W proteście wyborczym, który składamy w Sądzie Najwyższym, żądamy stwierdzenia nieważności wyborów - poinformował dziś lider Platformy Obywatelskiej Borys Budka. Działanie nieszczególnie dziwi, jeśli przypomni się „instrukcję dla opozycji”, autorstwa mec. Romana Giertycha. Ten pisał trzy miesiące temu, że - jeśli Andrzej Duda wywalczy reelekcję - wyniki wyborów należy zaskarżyć do SN.
Budka zapowiedział w czwartek w TVN 24, że w proteście wyborczym pokazany zostanie „szereg czynników, które wpłynęły na to, że te wybory były nieuczciwe”.
- Sam akt głosowania może być dobrze przeprowadzony, ale cała otoczka, zaangażowanie finansów publicznych, zaangażowanie mediów tzw. publicznych, sprawiało, że nie była to równa sytuacja
- przekonywał szef Platformy.
W jego ocenie te wybory nie były ani równe, ani uczciwe, ani też nie spełniały standardów demokratycznych. - Moim zdaniem ukradziono Polakom prawdziwe wybory, które do tej pory były - powiedział.
- Żądamy stwierdzenia nieważności tych wyborów
- stwierdził bezpardonowo lider PO.
Przypomnijmy wpis Giertycha z 17 kwietnia br.

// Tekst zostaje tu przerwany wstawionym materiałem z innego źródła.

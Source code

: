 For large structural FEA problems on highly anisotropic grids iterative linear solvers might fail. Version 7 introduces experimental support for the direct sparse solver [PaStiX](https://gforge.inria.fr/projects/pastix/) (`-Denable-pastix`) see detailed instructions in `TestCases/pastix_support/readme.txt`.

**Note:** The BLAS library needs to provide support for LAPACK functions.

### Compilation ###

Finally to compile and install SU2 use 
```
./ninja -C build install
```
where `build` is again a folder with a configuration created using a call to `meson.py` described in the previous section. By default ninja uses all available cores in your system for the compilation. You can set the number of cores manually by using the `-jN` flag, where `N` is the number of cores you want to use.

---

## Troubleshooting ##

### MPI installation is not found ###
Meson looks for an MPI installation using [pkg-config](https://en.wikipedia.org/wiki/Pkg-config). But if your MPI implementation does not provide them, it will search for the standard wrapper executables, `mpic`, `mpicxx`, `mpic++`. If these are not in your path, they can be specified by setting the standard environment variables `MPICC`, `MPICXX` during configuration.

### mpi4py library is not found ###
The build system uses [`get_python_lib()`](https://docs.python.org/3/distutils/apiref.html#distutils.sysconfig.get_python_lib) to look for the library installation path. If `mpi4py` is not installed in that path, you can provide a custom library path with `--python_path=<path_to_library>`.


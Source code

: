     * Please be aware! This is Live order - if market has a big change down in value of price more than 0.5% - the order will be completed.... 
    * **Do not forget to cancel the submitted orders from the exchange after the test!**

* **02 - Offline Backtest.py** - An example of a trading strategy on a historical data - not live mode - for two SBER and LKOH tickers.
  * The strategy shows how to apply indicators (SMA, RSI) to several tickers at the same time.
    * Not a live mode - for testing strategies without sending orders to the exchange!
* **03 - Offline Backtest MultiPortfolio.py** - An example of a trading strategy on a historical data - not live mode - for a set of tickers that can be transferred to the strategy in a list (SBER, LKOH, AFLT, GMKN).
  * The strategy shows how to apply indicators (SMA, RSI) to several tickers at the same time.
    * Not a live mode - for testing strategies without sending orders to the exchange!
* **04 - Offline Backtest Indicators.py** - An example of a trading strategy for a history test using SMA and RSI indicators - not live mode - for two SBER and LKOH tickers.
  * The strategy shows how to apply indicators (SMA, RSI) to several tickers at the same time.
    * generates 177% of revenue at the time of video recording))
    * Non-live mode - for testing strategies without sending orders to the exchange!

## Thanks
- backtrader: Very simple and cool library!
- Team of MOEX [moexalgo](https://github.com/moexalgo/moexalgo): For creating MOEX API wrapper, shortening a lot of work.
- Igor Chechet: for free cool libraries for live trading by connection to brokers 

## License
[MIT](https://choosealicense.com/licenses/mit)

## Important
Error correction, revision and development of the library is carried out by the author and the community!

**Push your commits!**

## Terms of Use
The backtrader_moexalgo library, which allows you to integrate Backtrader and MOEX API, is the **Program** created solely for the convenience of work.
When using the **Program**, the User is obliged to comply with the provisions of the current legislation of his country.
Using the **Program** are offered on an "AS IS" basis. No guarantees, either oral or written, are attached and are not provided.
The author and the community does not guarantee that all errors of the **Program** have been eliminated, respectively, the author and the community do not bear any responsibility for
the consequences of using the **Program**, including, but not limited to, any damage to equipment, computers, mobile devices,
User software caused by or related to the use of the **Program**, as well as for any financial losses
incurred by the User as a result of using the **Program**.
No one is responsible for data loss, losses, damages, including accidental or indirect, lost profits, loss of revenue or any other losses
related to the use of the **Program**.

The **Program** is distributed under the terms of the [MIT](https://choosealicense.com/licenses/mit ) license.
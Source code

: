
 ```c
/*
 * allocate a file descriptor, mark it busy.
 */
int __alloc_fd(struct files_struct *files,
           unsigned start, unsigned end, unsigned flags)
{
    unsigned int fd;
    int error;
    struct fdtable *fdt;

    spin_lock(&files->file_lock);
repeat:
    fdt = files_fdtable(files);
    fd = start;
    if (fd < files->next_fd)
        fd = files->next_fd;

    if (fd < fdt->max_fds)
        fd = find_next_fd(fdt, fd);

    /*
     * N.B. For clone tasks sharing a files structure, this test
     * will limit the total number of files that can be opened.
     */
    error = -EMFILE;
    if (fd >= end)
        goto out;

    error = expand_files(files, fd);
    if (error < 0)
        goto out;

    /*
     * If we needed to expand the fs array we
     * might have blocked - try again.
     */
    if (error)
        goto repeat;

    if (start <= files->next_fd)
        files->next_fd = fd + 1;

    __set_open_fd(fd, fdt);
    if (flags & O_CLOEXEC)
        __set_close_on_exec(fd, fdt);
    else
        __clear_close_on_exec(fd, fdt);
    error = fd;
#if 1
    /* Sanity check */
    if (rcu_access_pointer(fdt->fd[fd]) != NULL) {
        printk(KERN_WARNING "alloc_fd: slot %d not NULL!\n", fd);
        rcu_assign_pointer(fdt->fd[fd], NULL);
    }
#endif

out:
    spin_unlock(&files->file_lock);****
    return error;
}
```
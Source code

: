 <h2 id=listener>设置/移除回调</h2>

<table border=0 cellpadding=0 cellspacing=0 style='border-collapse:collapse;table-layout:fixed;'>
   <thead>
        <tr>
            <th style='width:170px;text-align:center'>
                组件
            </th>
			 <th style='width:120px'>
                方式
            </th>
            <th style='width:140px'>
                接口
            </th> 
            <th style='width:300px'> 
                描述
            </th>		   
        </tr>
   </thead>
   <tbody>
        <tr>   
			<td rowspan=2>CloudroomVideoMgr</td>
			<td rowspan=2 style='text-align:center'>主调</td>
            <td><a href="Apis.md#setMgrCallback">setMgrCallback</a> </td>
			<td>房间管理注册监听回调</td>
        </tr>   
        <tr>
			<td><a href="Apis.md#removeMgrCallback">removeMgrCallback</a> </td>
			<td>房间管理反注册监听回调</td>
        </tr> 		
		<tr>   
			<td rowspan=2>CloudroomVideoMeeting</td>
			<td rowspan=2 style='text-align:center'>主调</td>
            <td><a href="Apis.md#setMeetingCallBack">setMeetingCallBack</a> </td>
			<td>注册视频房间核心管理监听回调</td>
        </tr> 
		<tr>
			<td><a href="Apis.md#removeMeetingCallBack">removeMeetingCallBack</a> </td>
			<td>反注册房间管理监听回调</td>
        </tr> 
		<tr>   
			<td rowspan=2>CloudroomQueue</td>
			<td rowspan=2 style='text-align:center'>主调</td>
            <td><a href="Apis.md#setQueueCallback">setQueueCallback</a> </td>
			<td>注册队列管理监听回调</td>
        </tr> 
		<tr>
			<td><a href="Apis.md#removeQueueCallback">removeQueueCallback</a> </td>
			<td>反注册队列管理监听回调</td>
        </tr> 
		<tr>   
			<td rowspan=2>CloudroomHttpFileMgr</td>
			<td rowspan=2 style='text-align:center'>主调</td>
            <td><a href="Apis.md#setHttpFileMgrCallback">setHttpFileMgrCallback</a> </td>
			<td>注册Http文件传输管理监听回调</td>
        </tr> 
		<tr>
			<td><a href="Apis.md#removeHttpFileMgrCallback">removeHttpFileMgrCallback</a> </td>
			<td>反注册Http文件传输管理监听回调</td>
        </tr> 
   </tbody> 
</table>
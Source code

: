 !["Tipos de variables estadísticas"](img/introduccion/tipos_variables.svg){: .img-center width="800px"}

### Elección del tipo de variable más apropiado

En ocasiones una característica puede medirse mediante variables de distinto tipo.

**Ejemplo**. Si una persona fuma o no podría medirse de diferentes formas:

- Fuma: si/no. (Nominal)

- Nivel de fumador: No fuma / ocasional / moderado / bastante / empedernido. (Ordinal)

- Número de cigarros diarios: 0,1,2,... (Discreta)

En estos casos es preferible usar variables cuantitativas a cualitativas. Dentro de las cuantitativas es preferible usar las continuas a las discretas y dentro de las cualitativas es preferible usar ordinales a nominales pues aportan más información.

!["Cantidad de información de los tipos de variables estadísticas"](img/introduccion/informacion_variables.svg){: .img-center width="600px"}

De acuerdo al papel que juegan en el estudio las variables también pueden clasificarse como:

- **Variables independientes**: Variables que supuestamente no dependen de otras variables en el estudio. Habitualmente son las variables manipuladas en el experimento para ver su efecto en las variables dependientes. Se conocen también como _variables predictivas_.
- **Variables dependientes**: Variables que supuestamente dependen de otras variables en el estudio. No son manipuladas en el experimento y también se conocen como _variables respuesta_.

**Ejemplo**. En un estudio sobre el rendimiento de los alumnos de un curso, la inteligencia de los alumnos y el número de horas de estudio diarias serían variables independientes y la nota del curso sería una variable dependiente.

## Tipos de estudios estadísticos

Mecenas zwrócił się wtedy do opozycji o „przyjęcie jasnego dla wszystkich wyborców sposobu działania w najbliższych tygodniach”.
Plan zakładał m.in. wzajemne popieranie się kandydatów opozycji w drugiej turze kiedy zawiedzie "maksymalne utrudnianie przyjęcia przez parlament zmiany do Kodeksu wyborczego".
Szczególną uwagę zwracaliśmy na punktu 5. i 6. Piąty mówił, że w przypadku wyborczego zwycięstwa Andrzeja Dudy, wyniki należy zaskarżyć do Sądu Najwyższego. Szósty - że w razie wygrania wyborów przez kandydata opozycji, ich wyniki trzeba "wspólnie uznać za wiążące".
Plan dla opozycji. Zwracam się do opozycji o przyjęcie jasnego dla wszystkich wyborców sposobu działania w najbliższych...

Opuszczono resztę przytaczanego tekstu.